**PROBLEM DETAILS:** Before writing anything, find the line that contains "- Detailed product", then retype the entries below exactly from their first line through that one, without pictures.

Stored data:
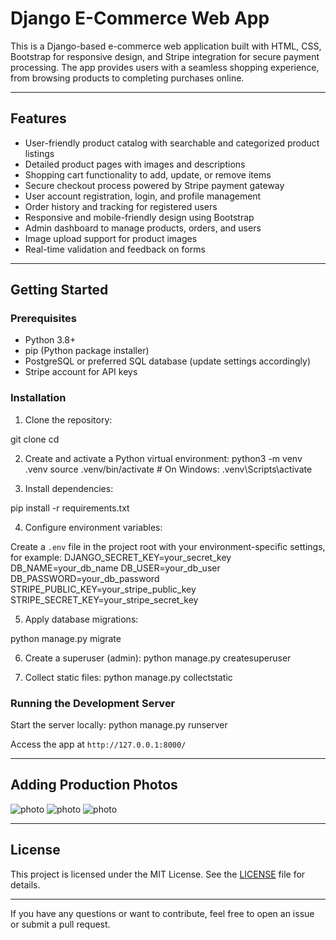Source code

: # Django E-Commerce Web App

This is a Django-based e-commerce web application built with HTML, CSS, Bootstrap for responsive design, and Stripe integration for secure payment processing. The app provides users with a seamless shopping experience, from browsing products to completing purchases online.

---

## Features

- User-friendly product catalog with searchable and categorized product listings
- Detailed product pages with images and descriptions
- Shopping cart functionality to add, update, or remove items
- Secure checkout process powered by Stripe payment gateway
- User account registration, login, and profile management
- Order history and tracking for registered users
- Responsive and mobile-friendly design using Bootstrap
- Admin dashboard to manage products, orders, and users
- Image upload support for product images
- Real-time validation and feedback on forms

---

## Getting Started

### Prerequisites

- Python 3.8+
- pip (Python package installer)
- PostgreSQL or preferred SQL database (update settings accordingly)
- Stripe account for API keys

### Installation

1. Clone the repository:

git clone <repository-url>
cd <project-folder>

2. Create and activate a Python virtual environment:
python3 -m venv .venv
source .venv/bin/activate # On Windows: .venv\Scripts\activate

3. Install dependencies:

pip install -r requirements.txt

4. Configure environment variables:

Create a `.env` file in the project root with your environment-specific settings, for example:
DJANGO_SECRET_KEY=your_secret_key
DB_NAME=your_db_name
DB_USER=your_db_user
DB_PASSWORD=your_db_password
STRIPE_PUBLIC_KEY=your_stripe_public_key
STRIPE_SECRET_KEY=your_stripe_secret_key


5. Apply database migrations:

python manage.py migrate


6. Create a superuser (admin):
python manage.py createsuperuser

7. Collect static files:
python manage.py collectstatic

### Running the Development Server

Start the server locally:
python manage.py runserver



Access the app at `http://127.0.0.1:8000/`


---

## Adding Production Photos

![photo](static/images/)
![photo](static/images/)
![photo](static/images/)


---

## License

This project is licensed under the MIT License. See the [LICENSE](LICENSE) file for details.

---

If you have any questions or want to contribute, feel free to open an issue or submit a pull request.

**RESULT OF THIS TASK:**
Source code

: # Django E-Commerce Web App

This is a Django-based e-commerce web application built with HTML, CSS, Bootstrap for responsive design, and Stripe integration for secure payment processing. The app provides users with a seamless shopping experience, from browsing products to completing purchases online.

---

## Features

- User-friendly product catalog with searchable and categorized product listings
- Detailed product pages with images and descriptions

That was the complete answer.